Collected data:
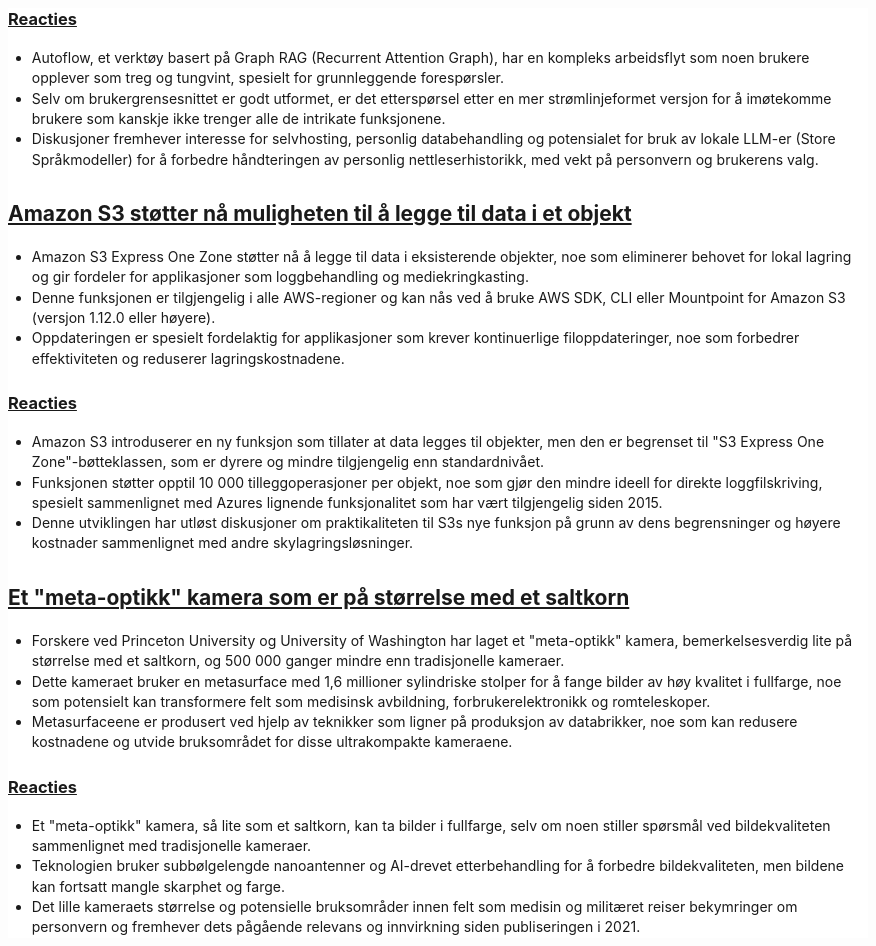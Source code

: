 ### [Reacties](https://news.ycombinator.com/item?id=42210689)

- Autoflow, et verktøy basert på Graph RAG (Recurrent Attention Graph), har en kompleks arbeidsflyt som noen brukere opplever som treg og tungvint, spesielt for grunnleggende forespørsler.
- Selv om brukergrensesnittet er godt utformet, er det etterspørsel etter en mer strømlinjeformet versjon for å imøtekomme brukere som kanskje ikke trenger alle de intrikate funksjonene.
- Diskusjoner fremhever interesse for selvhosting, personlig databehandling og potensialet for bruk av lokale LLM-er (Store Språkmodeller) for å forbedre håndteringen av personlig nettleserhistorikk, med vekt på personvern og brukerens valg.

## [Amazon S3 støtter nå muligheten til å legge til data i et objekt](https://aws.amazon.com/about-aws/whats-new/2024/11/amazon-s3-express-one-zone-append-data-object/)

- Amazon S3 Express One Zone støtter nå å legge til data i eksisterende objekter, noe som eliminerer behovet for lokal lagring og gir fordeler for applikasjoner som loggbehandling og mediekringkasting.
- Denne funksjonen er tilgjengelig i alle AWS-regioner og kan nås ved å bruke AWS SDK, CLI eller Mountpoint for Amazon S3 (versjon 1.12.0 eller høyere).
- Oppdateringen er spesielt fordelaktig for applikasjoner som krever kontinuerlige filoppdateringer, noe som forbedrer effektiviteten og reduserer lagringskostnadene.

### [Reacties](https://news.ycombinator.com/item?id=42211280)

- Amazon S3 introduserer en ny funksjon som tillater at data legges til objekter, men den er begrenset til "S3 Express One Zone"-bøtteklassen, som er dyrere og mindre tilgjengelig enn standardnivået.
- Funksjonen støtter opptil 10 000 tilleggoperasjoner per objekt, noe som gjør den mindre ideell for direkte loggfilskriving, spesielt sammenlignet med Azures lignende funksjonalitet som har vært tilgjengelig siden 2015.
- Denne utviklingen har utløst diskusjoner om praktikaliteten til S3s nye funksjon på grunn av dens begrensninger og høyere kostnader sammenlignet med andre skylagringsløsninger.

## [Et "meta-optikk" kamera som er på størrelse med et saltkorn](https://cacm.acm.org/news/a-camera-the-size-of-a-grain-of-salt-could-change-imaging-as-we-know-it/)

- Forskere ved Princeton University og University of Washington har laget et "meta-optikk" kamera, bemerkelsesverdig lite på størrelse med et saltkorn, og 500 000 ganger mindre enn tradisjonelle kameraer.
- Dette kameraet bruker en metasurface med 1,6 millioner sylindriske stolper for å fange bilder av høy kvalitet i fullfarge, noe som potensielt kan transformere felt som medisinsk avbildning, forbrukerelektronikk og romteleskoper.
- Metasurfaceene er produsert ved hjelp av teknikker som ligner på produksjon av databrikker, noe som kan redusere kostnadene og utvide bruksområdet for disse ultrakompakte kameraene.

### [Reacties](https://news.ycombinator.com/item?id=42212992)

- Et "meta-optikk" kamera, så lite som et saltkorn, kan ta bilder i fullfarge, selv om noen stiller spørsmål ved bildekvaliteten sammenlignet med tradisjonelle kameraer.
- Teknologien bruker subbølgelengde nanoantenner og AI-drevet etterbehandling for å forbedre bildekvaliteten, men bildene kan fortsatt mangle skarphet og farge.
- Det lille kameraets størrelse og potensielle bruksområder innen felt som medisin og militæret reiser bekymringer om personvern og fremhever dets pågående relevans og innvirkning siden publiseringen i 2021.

==

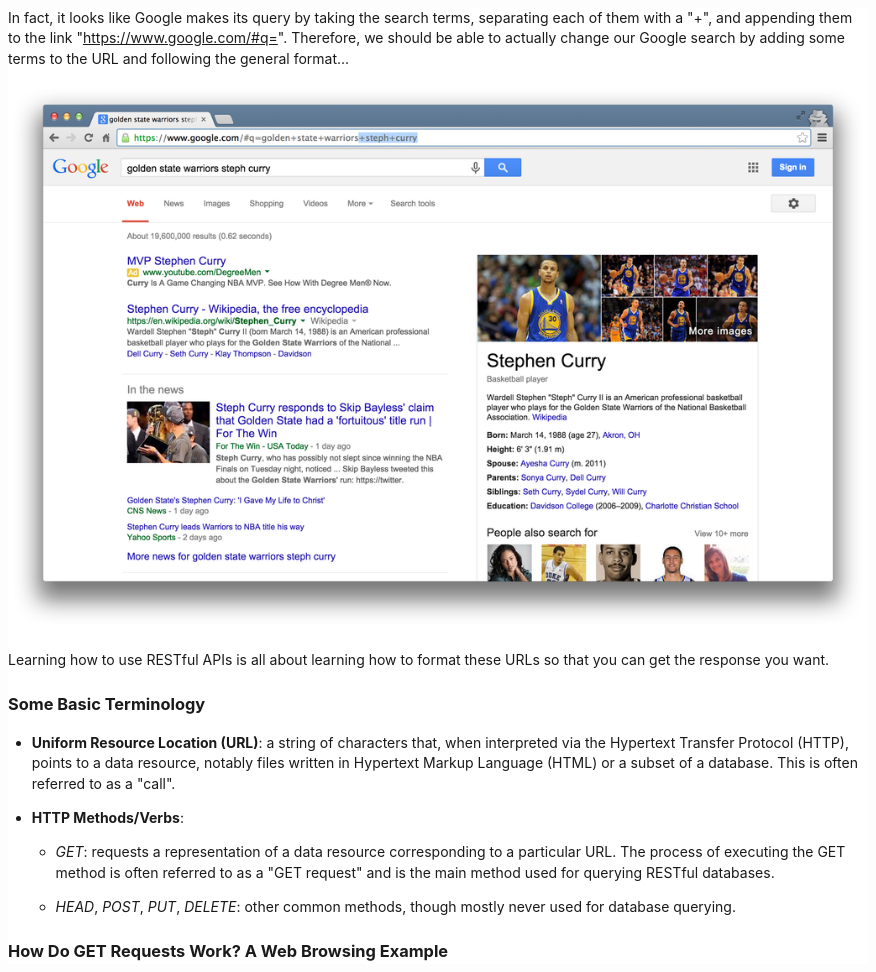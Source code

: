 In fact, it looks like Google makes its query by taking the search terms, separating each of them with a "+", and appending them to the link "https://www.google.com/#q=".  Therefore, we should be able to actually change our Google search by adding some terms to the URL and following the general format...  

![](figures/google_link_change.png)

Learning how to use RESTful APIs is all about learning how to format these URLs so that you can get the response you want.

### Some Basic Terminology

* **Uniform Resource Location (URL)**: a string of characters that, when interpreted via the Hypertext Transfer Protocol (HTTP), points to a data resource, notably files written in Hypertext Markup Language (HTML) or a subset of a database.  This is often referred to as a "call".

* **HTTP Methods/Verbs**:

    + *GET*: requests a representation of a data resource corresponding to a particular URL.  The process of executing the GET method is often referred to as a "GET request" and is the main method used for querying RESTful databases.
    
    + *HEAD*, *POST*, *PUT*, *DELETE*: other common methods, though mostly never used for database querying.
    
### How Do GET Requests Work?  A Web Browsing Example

...

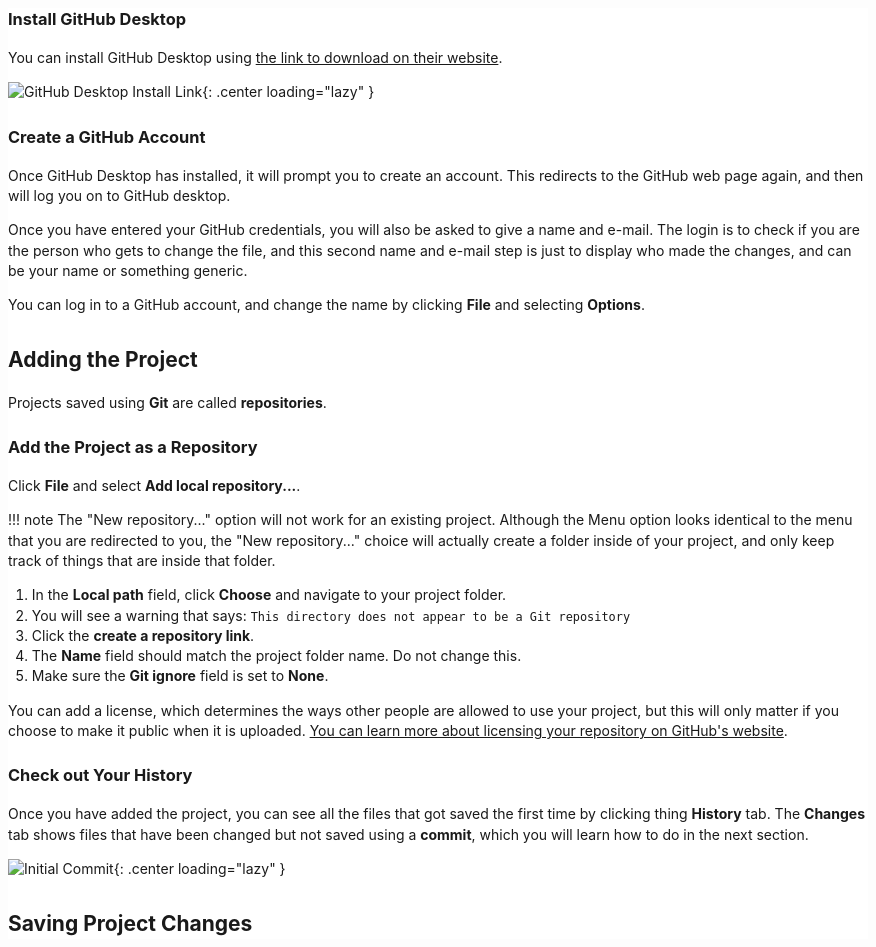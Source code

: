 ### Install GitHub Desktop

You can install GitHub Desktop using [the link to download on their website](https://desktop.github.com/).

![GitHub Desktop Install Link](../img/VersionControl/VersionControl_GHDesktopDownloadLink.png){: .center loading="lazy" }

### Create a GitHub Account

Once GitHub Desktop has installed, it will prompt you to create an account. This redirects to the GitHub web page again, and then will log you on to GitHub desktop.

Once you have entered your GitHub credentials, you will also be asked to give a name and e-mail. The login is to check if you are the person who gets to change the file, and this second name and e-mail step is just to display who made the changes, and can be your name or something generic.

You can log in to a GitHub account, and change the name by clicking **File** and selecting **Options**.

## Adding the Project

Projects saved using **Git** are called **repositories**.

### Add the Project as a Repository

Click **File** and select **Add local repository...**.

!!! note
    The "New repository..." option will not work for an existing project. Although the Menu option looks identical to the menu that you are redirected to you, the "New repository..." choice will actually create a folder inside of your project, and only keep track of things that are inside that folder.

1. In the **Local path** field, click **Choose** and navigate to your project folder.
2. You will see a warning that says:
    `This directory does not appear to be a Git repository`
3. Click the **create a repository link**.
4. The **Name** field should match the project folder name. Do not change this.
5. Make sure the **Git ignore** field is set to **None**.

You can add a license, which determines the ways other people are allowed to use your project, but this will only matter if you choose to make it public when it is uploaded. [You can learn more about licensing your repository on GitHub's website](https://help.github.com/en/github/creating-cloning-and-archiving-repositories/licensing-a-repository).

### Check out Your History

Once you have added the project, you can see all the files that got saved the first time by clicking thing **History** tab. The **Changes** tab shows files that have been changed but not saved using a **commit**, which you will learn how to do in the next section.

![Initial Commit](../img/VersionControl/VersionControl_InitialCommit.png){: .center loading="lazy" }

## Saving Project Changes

* Work to be completed *
Reproduce, character for character, only the lines of the preceding data that start at the line with "Once you have entered" and end at the line with "### Add the Project as a Repository", both included.

* Completed task *
Once you have entered your GitHub credentials, you will also be asked to give a name and e-mail. The login is to check if you are the person who gets to change the file, and this second name and e-mail step is just to display who made the changes, and can be your name or something generic.

You can log in to a GitHub account, and change the name by clicking **File** and selecting **Options**.

## Adding the Project

Projects saved using **Git** are called **repositories**.

### Add the Project as a Repository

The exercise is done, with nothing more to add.